> **Your task**:
Where does the word "debug" appear in the entries below? Copy each line that holds it.

> **Data**:

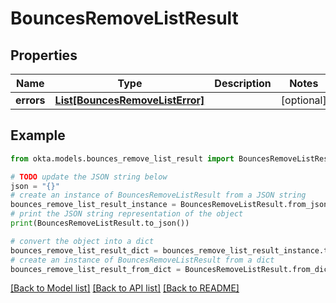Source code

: # BouncesRemoveListResult


## Properties

Name | Type | Description | Notes
------------ | ------------- | ------------- | -------------
**errors** | [**List[BouncesRemoveListError]**](BouncesRemoveListError.md) |  | [optional] 

## Example

```python
from okta.models.bounces_remove_list_result import BouncesRemoveListResult

# TODO update the JSON string below
json = "{}"
# create an instance of BouncesRemoveListResult from a JSON string
bounces_remove_list_result_instance = BouncesRemoveListResult.from_json(json)
# print the JSON string representation of the object
print(BouncesRemoveListResult.to_json())

# convert the object into a dict
bounces_remove_list_result_dict = bounces_remove_list_result_instance.to_dict()
# create an instance of BouncesRemoveListResult from a dict
bounces_remove_list_result_from_dict = BouncesRemoveListResult.from_dict(bounces_remove_list_result_dict)
```
[[Back to Model list]](../README.md#documentation-for-models) [[Back to API list]](../README.md#documentation-for-api-endpoints) [[Back to README]](../README.md)


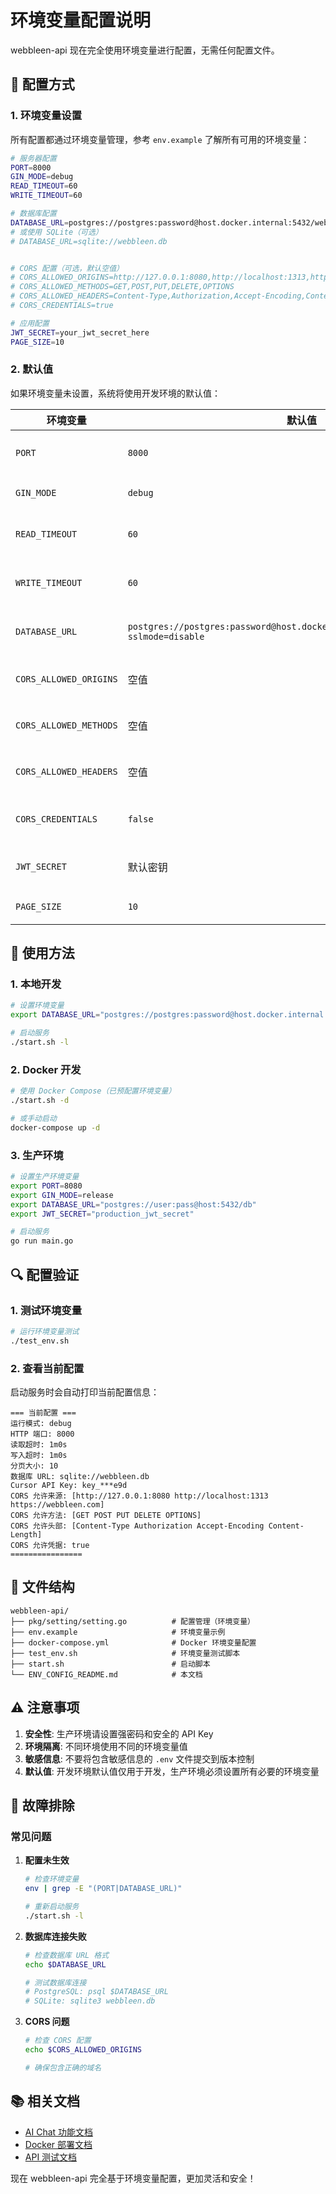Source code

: # 环境变量配置说明

webbleen-api 现在完全使用环境变量进行配置，无需任何配置文件。

## 🔧 配置方式

### 1. 环境变量设置

所有配置都通过环境变量管理，参考 `env.example` 了解所有可用的环境变量：

```bash
# 服务器配置
PORT=8000
GIN_MODE=debug
READ_TIMEOUT=60
WRITE_TIMEOUT=60

# 数据库配置
DATABASE_URL=postgres://postgres:password@host.docker.internal:5432/webbleen_api?sslmode=disable
# 或使用 SQLite（可选）
# DATABASE_URL=sqlite://webbleen.db


# CORS 配置（可选，默认空值）
# CORS_ALLOWED_ORIGINS=http://127.0.0.1:8080,http://localhost:1313,https://webbleen.com
# CORS_ALLOWED_METHODS=GET,POST,PUT,DELETE,OPTIONS
# CORS_ALLOWED_HEADERS=Content-Type,Authorization,Accept-Encoding,Content-Length
# CORS_CREDENTIALS=true

# 应用配置
JWT_SECRET=your_jwt_secret_here
PAGE_SIZE=10
```

### 2. 默认值

如果环境变量未设置，系统将使用开发环境的默认值：

| 环境变量 | 默认值 | 说明 |
|---------|--------|------|
| `PORT` | `8000` | HTTP 服务端口 |
| `GIN_MODE` | `debug` | Gin 运行模式 |
| `READ_TIMEOUT` | `60` | 读取超时（秒） |
| `WRITE_TIMEOUT` | `60` | 写入超时（秒） |
| `DATABASE_URL` | `postgres://postgres:password@host.docker.internal:5432/webbleen_api?sslmode=disable` | 数据库连接字符串 |
| `CORS_ALLOWED_ORIGINS` | 空值 | CORS 允许的来源 |
| `CORS_ALLOWED_METHODS` | 空值 | CORS 允许的方法 |
| `CORS_ALLOWED_HEADERS` | 空值 | CORS 允许的头部 |
| `CORS_CREDENTIALS` | `false` | 是否允许携带凭据 |
| `JWT_SECRET` | 默认密钥 | JWT 签名密钥 |
| `PAGE_SIZE` | `10` | 分页大小 |

## 🚀 使用方法

### 1. 本地开发

```bash
# 设置环境变量
export DATABASE_URL="postgres://postgres:password@host.docker.internal:5432/webbleen_api?sslmode=disable"

# 启动服务
./start.sh -l
```

### 2. Docker 开发

```bash
# 使用 Docker Compose（已预配置环境变量）
./start.sh -d

# 或手动启动
docker-compose up -d
```

### 3. 生产环境

```bash
# 设置生产环境变量
export PORT=8080
export GIN_MODE=release
export DATABASE_URL="postgres://user:pass@host:5432/db"
export JWT_SECRET="production_jwt_secret"

# 启动服务
go run main.go
```

## 🔍 配置验证

### 1. 测试环境变量

```bash
# 运行环境变量测试
./test_env.sh
```

### 2. 查看当前配置

启动服务时会自动打印当前配置信息：

```
=== 当前配置 ===
运行模式: debug
HTTP 端口: 8000
读取超时: 1m0s
写入超时: 1m0s
分页大小: 10
数据库 URL: sqlite://webbleen.db
Cursor API Key: key_***e9d
CORS 允许来源: [http://127.0.0.1:8080 http://localhost:1313 https://webbleen.com]
CORS 允许方法: [GET POST PUT DELETE OPTIONS]
CORS 允许头部: [Content-Type Authorization Accept-Encoding Content-Length]
CORS 允许凭据: true
================
```

## 📁 文件结构

```
webbleen-api/
├── pkg/setting/setting.go          # 配置管理（环境变量）
├── env.example                     # 环境变量示例
├── docker-compose.yml              # Docker 环境变量配置
├── test_env.sh                     # 环境变量测试脚本
├── start.sh                        # 启动脚本
└── ENV_CONFIG_README.md            # 本文档
```

## ⚠️ 注意事项

1. **安全性**: 生产环境请设置强密码和安全的 API Key
2. **环境隔离**: 不同环境使用不同的环境变量值
3. **敏感信息**: 不要将包含敏感信息的 `.env` 文件提交到版本控制
4. **默认值**: 开发环境默认值仅用于开发，生产环境必须设置所有必要的环境变量

## 🐛 故障排除

### 常见问题

1. **配置未生效**
   ```bash
   # 检查环境变量
   env | grep -E "(PORT|DATABASE_URL)"
   
   # 重新启动服务
   ./start.sh -l
   ```

2. **数据库连接失败**
   ```bash
   # 检查数据库 URL 格式
   echo $DATABASE_URL
   
   # 测试数据库连接
   # PostgreSQL: psql $DATABASE_URL
   # SQLite: sqlite3 webbleen.db
   ```

3. **CORS 问题**
   ```bash
   # 检查 CORS 配置
   echo $CORS_ALLOWED_ORIGINS
   
   # 确保包含正确的域名
   ```

## 📚 相关文档

- [AI Chat 功能文档](./AI_CHAT_MIGRATION.md)
- [Docker 部署文档](./DOCKER_README.md)
- [API 测试文档](./test_ai_api.sh)

现在 webbleen-api 完全基于环境变量配置，更加灵活和安全！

> **Task solution**:
GIN_MODE=debug
| `GIN_MODE` | `debug` | Gin 运行模式 |
运行模式: debug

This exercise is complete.